The tragedy in British politics is that the Labour Party is led by an English nationalist who cannot see the golden opportunity arising from the Tories’ Brexit mess. If he could move on from Labour’s inane anti-Semitism row ‑ and it ought to be relatively simple to demonstrate that opposing Zionism does not constitute racism (it didn’t for the Bundists) ‑ he could offer a vision for an inclusive Britain within a Europe united against racism. And if he cannot do a U-turn having supported Brexit, he could throw his weight behind the campaign for another, more informed, referendum. He might remember what a previous British generation learned as they marched through the ruins of postwar Germany – the need for a Europe-wide political structure strong enough to guarantee civilised values.
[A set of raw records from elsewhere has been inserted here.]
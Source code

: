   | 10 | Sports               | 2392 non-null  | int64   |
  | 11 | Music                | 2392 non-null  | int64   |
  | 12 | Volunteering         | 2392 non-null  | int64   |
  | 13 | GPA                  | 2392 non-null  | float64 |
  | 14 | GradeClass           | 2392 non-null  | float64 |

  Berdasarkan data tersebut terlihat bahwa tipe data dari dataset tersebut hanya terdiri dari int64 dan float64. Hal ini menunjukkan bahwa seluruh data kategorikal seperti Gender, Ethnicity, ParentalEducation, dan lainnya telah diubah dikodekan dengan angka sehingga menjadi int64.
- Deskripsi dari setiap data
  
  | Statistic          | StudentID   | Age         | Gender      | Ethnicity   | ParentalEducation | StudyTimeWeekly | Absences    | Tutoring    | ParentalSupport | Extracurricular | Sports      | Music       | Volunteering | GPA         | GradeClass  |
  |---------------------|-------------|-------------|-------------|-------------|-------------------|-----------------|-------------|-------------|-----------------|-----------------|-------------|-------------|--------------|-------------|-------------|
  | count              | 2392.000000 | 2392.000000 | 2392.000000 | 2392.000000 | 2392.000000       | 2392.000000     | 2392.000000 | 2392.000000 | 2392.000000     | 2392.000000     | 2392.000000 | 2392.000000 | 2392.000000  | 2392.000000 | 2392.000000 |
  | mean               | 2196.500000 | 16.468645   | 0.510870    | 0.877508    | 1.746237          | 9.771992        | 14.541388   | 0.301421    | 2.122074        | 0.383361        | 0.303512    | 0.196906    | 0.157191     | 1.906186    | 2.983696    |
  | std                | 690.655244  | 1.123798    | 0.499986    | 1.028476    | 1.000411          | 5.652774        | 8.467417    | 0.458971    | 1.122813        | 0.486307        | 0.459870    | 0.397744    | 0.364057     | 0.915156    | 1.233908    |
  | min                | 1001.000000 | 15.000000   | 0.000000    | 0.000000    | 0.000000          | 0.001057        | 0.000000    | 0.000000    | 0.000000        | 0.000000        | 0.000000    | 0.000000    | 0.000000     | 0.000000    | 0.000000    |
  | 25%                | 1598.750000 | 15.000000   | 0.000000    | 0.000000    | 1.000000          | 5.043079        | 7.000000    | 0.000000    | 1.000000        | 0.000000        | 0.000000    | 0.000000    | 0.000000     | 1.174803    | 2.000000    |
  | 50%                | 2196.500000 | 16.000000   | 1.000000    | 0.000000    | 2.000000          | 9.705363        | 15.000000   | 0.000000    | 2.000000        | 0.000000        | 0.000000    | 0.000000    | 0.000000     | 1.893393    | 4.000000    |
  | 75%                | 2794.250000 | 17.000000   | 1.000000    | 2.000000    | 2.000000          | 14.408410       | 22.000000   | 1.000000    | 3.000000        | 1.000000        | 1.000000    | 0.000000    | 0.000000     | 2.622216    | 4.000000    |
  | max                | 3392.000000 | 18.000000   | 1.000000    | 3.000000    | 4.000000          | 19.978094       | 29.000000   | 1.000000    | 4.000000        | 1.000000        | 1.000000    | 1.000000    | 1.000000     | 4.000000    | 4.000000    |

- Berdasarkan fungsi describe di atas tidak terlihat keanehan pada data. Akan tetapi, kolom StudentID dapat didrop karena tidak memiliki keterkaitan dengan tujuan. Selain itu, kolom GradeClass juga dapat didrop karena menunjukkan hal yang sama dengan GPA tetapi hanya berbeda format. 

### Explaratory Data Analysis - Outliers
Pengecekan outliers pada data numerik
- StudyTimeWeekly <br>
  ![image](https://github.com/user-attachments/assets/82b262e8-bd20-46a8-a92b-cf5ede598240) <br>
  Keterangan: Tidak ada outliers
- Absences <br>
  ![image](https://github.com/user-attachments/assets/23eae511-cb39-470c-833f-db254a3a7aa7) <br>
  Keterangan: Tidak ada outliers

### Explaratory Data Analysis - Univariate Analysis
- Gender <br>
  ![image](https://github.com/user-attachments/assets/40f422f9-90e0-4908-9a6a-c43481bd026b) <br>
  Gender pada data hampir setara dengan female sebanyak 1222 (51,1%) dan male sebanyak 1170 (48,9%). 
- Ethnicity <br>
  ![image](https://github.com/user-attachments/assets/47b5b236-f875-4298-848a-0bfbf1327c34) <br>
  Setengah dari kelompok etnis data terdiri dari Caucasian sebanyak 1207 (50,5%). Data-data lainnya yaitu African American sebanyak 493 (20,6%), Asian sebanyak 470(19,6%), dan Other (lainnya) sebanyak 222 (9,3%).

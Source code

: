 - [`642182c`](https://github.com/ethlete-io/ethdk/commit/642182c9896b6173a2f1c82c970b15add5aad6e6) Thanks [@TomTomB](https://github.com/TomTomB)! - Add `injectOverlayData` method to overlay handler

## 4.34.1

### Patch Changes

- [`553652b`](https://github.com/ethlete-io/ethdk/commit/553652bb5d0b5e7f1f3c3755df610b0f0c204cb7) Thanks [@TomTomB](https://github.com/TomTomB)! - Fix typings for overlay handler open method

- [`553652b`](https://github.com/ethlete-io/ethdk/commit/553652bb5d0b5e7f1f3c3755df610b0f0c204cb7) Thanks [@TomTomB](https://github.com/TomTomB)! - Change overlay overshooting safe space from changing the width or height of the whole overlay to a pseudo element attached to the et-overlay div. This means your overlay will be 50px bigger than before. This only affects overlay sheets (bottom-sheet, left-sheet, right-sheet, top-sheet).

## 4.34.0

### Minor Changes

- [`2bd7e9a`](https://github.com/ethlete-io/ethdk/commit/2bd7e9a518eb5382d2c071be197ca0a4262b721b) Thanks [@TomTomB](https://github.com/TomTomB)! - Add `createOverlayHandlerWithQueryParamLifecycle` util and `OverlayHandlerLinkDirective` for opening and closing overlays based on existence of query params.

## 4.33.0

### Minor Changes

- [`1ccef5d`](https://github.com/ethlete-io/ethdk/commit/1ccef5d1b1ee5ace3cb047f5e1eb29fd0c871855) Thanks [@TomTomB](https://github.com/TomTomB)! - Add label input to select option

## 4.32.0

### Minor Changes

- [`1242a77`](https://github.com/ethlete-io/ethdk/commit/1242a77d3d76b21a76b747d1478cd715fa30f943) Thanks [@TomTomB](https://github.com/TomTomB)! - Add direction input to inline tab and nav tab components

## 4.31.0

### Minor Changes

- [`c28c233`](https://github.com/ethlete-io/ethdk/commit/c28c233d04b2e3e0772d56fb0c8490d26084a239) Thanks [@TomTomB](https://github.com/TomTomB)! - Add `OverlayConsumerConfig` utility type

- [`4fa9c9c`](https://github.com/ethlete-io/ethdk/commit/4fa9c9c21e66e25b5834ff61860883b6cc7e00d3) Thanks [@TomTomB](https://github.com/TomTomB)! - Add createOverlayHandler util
In France, riven as it is with prejudices against minorities, the president at least had the wit to seize the publicity moment opened for him when he posed for the cameras with the victorious twenty-three-strong World Cup squad, nineteen of whom are migrants or their sons. Les bleus thrilled the French one more time, and probably again annoyed the prejudiced in their country, which offers some consolation as so many seem determined to repeat the mistakes of the last century.
John Mulqueen is a tutor in history at the Open Education Unit, Dublin City University.